*Problem requirements*: Scan the data beneath this task and copy each line that includes "stabilize".

Saved data entries:
○ ○ ○ ○ ○ ○ ○
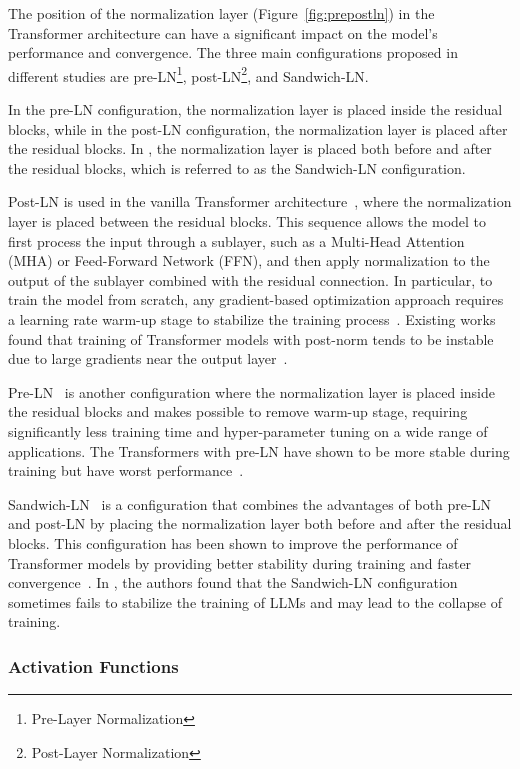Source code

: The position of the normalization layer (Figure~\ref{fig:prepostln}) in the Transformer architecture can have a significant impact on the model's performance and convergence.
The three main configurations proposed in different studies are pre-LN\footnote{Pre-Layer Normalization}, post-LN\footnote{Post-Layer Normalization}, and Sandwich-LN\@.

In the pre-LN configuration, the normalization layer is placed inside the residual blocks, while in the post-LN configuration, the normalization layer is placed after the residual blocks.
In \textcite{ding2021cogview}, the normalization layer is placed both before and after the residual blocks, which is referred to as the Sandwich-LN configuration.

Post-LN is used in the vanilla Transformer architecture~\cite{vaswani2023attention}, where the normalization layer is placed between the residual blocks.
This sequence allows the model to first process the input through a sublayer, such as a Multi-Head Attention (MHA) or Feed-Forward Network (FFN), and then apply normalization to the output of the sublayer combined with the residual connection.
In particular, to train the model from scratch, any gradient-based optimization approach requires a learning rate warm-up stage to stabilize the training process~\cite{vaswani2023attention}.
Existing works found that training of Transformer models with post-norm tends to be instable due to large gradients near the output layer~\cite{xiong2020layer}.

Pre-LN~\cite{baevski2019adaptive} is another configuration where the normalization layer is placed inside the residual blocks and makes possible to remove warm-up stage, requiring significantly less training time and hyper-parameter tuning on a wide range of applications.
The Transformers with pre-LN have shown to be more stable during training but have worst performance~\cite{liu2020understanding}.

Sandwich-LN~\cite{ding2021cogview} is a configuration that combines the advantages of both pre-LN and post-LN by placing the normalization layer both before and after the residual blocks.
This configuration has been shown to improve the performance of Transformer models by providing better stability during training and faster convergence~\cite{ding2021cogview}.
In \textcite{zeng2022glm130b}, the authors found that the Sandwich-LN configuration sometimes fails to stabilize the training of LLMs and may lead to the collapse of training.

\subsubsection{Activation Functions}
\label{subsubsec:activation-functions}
○ ○ ○ ○ ○ ○ ○
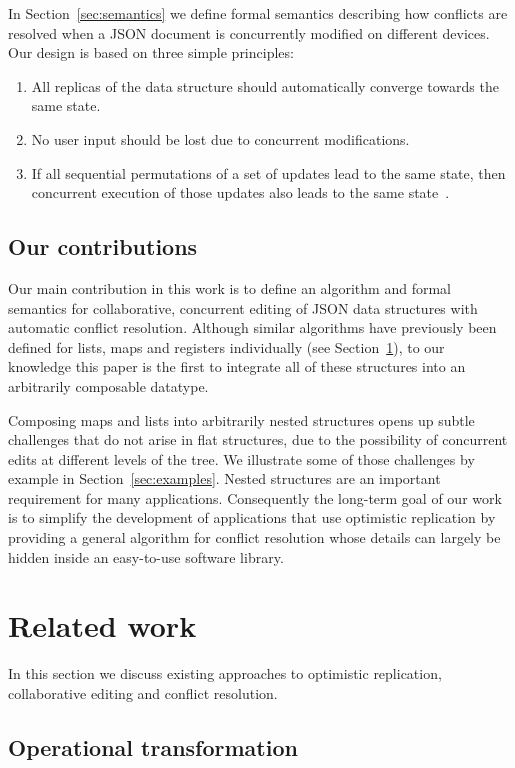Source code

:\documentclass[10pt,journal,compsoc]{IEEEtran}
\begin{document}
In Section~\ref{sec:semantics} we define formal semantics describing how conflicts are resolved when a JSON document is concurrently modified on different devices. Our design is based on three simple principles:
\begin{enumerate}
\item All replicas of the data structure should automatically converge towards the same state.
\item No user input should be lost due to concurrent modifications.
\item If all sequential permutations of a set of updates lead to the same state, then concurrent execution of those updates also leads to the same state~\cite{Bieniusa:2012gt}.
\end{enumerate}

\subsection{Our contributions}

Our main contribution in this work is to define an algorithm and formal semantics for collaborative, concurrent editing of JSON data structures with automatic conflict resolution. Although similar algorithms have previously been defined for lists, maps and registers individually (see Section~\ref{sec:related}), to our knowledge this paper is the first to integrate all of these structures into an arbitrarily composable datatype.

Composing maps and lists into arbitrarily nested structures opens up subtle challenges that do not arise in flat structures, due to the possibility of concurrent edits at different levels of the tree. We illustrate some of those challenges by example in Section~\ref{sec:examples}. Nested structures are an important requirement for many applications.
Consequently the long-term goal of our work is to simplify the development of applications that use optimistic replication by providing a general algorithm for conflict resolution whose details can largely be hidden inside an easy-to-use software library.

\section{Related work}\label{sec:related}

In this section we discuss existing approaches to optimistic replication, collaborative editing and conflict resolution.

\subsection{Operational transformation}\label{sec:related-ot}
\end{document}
○ ○ ○ ○ ○ ○ ○
*Answer space*:
In particular, to train the model from scratch, any gradient-based optimization approach requires a learning rate warm-up stage to stabilize the training process~\cite{vaswani2023attention}.
In \textcite{zeng2022glm130b}, the authors found that the Sandwich-LN configuration sometimes fails to stabilize the training of LLMs and may lead to the collapse of training.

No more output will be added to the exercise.